It's Not Just Me, It's Bigfoot.

   My 15 year old niece moved in with me about a year after I'd moved to the lake house. I didn't like the idea of leaving her at home when I was at work on the night shift, but I trusted my neighbors to help should anything go wrong, and I was only 15 minutes away and had some flexibility to leave if she really needed me.
   At this point, I'd had a few strange things happen around the house, but I'd never mentioned it to her except once in a, sort of, joke. I think it went something like "Yeah, and there's a Bigfoot living in the woods."
   So one night, I get a call from Taylor who tells me she's scared and doesn't know what to do. She went on to tell me that she'd heard someone knocking at the side of the house and it was really loud.
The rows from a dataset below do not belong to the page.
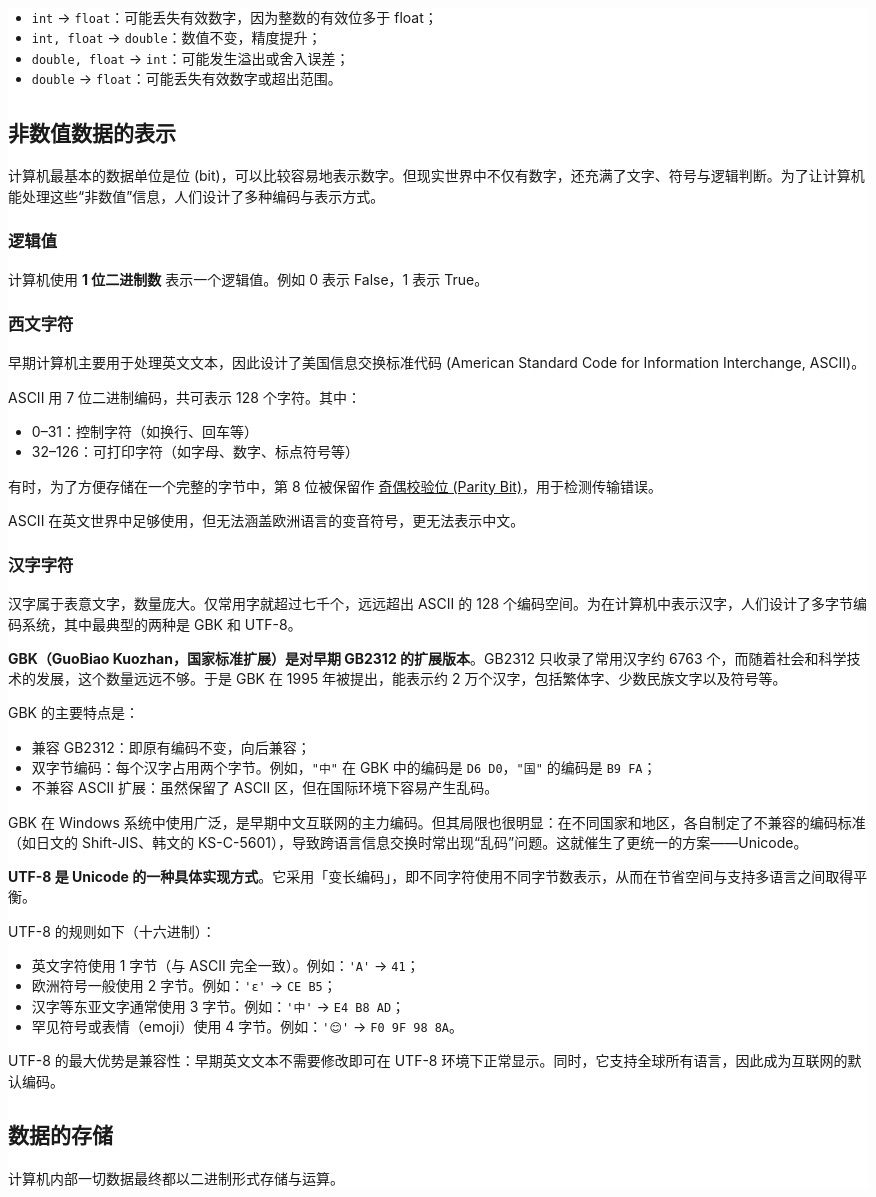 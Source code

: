 - `int` $\to$ `float`：可能丢失有效数字，因为整数的有效位多于 float；
- `int, float` $\to$ `double`：数值不变，精度提升；
- `double, float` $\to$ `int`：可能发生溢出或舍入误差；
- `double` $\to$ `float`：可能丢失有效数字或超出范围。

## 非数值数据的表示

计算机最基本的数据单位是位 (bit)，可以比较容易地表示数字。但现实世界中不仅有数字，还充满了文字、符号与逻辑判断。为了让计算机能处理这些“非数值”信息，人们设计了多种编码与表示方式。

### 逻辑值

计算机使用 **1 位二进制数** 表示一个逻辑值。例如 0 表示 False，1 表示 True。

### 西文字符

早期计算机主要用于处理英文文本，因此设计了美国信息交换标准代码 (American Standard Code for Information Interchange, ASCII)。

ASCII 用 7 位二进制编码，共可表示 128 个字符。其中：

- 0–31：控制字符（如换行、回车等）
- 32–126：可打印字符（如字母、数字、标点符号等）

有时，为了方便存储在一个完整的字节中，第 8 位被保留作 [奇偶校验位 (Parity Bit)](../computer-organization/device.md#一维奇偶校验)，用于检测传输错误。

ASCII 在英文世界中足够使用，但无法涵盖欧洲语言的变音符号，更无法表示中文。

### 汉字字符

汉字属于表意文字，数量庞大。仅常用字就超过七千个，远远超出 ASCII 的 128 个编码空间。为在计算机中表示汉字，人们设计了多字节编码系统，其中最典型的两种是 GBK 和 UTF-8。

**GBK（GuoBiao Kuozhan，国家标准扩展）是对早期 GB2312 的扩展版本**。GB2312 只收录了常用汉字约 6763 个，而随着社会和科学技术的发展，这个数量远远不够。于是 GBK 在 1995 年被提出，能表示约 2 万个汉字，包括繁体字、少数民族文字以及符号等。

GBK 的主要特点是：

- 兼容 GB2312：即原有编码不变，向后兼容；
- 双字节编码：每个汉字占用两个字节。例如，`"中"` 在 GBK 中的编码是 `D6 D0`，`"国"` 的编码是 `B9 FA`；
- 不兼容 ASCII 扩展：虽然保留了 ASCII 区，但在国际环境下容易产生乱码。

GBK 在 Windows 系统中使用广泛，是早期中文互联网的主力编码。但其局限也很明显：在不同国家和地区，各自制定了不兼容的编码标准（如日文的 Shift-JIS、韩文的 KS-C-5601），导致跨语言信息交换时常出现“乱码”问题。这就催生了更统一的方案——Unicode。

**UTF-8 是 Unicode 的一种具体实现方式**。它采用「变长编码」，即不同字符使用不同字节数表示，从而在节省空间与支持多语言之间取得平衡。

UTF-8 的规则如下（十六进制）：

- 英文字符使用 1 字节（与 ASCII 完全一致）。例如：`'A'` $\to$ `41`；
- 欧洲符号一般使用 2 字节。例如：`'ε'` $\to$ `CE B5`；
- 汉字等东亚文字通常使用 3 字节。例如：`'中'` $\to$ `E4 B8 AD`；
- 罕见符号或表情（emoji）使用 4 字节。例如：`'😊'` $\to$ `F0 9F 98 8A`。

UTF-8 的最大优势是兼容性：早期英文文本不需要修改即可在 UTF-8 环境下正常显示。同时，它支持全球所有语言，因此成为互联网的默认编码。

## 数据的存储

计算机内部一切数据最终都以二进制形式存储与运算。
   "Does it sound like it's over by the outdoor trash can," I asked. I'd heard it several times myself and suspected it was the same thing... er, or person.
   She told me it was at the corner of the house where the outdoor trashcan was, which was by the woods, but divided by a chain link fence and a storage building. The gate back there was always open since the driveway came in by that part of the house, so it wouldn't have been hard for someone to just walk right in. I, however, grew up with a stalker in my late teens and early twenties and had learned not to be afraid when I heard a bump in the night. I packed a gun when necessary and had an array of weapons for the more inexperienced users, like an aluminum bat or one of those kna-ives like Crocodile Dundee carried. I used to be into archery too, but that's more of a long range weapon. And anyway, that was in the storage building.
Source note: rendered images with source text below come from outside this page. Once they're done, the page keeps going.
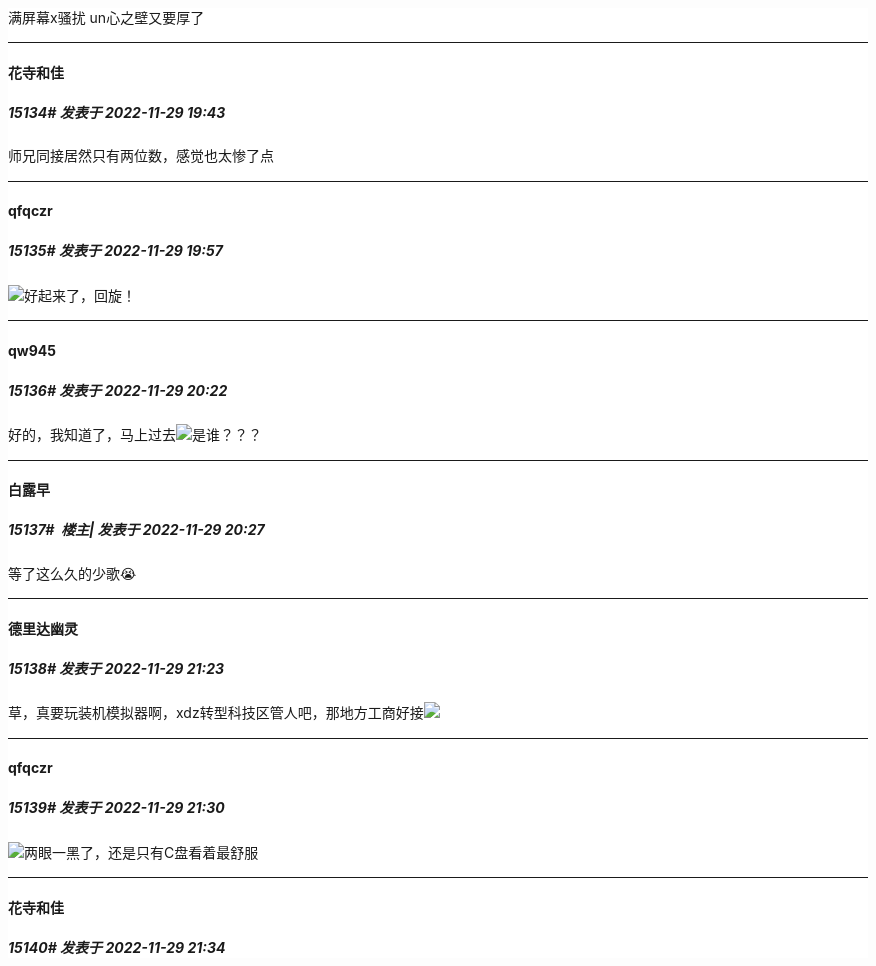 满屏幕x骚扰 un心之壁又要厚了

*****

####  花寺和佳  
##### 15134#       发表于 2022-11-29 19:43

师兄同接居然只有两位数，感觉也太惨了点



*****

####  qfqczr  
##### 15135#       发表于 2022-11-29 19:57

<img src="https://static.saraba1st.com/image/smiley/face2017/075.png" referrerpolicy="no-referrer">好起来了，回旋！



*****

####  qw945  
##### 15136#       发表于 2022-11-29 20:22

好的，我知道了，马上过去<img src="https://static.saraba1st.com/image/smiley/face2017/076.png" referrerpolicy="no-referrer">是谁？？？

*****

####  白露早  
##### 15137#         楼主| 发表于 2022-11-29 20:27

等了这么久的少歌😭



*****

####  德里达幽灵  
##### 15138#       发表于 2022-11-29 21:23

草，真要玩装机模拟器啊，xdz转型科技区管人吧，那地方工商好接<img src="https://static.saraba1st.com/image/smiley/face2017/067.png" referrerpolicy="no-referrer">

*****

####  qfqczr  
##### 15139#       发表于 2022-11-29 21:30

<img src="https://static.saraba1st.com/image/smiley/face2017/068.png" referrerpolicy="no-referrer">两眼一黑了，还是只有C盘看着最舒服



*****

####  花寺和佳  
##### 15140#       发表于 2022-11-29 21:34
   So, I kind of laughed, trying to ease Taylor's fears, then told her it was probably just Bigfoot. I explained some of the things I'd heard before, and how every so often, the banging on the side of the house would happen. And like I was saying, I wasn't the fearful type, so that first time I'd heard it, I'd gone outside with the flashlight to check it out. The creaking screen door on the porch at the opposite corner probably alerted whoever or whatever it was, though I tried to be quiet. By the time I got around to creeping up to the back of the house, there wasn't anything there.
   Taylor thought it was amusing, the idea of a Sasquatch living in the woods, playing drums against the side of our house on lonely nights, but I told her I would come home real quick just to be on the safe side. I'd already instructed her on what to do should there be any real danger but we reviewed that as I headed out.
   When I got home, I noticed the trashcan lid on the ground, and not handle locked like I'd left it. I walked around the area with a flashlight, but of course, there was nothing out of the ordinary.
   Not that I'd thought it had been my mind playing tricks on me, but at least I'd gotten some confirmation that I wasn't just hearing things. After that, I told Taylor about some of the weird things that had been happening every so often. So, it became a joke whenever there was a place for it, "it's just Bigfoot." Get the book here!
   

Did I Just See That?

   Everything about this story was a surprise to me. I've had a few people look at me strangely and ask, "You don't really believe in Bigfoot, do you?" Years ago, I might have asked someone the same thing, and in fact, I actually did ask myself this same question when the incidents started happening.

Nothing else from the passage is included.